**Items from a dataset:**
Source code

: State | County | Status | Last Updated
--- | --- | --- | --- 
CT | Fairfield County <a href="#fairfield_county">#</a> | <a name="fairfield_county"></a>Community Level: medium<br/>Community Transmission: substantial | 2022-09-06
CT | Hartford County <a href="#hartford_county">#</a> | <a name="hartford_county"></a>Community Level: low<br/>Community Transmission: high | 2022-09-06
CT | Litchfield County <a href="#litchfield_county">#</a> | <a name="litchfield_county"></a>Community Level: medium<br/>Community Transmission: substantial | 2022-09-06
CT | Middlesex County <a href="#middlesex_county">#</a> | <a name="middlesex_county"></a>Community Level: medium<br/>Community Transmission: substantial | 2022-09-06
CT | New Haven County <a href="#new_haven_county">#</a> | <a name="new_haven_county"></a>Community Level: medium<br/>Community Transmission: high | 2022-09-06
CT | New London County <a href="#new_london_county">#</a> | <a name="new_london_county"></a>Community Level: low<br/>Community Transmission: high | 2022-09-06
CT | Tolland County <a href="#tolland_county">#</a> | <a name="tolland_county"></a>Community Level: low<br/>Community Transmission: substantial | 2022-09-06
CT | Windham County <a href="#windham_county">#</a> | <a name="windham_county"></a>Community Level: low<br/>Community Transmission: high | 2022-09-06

**Your objective:**
Send back exactly the lines from the line with "CT | Tolland" through the end of the records.

**Solution for this exercise:**
CT | Tolland County <a href="#tolland_county">#</a> | <a name="tolland_county"></a>Community Level: low<br/>Community Transmission: substantial | 2022-09-06
CT | Windham County <a href="#windham_county">#</a> | <a name="windham_county"></a>Community Level: low<br/>Community Transmission: high | 2022-09-06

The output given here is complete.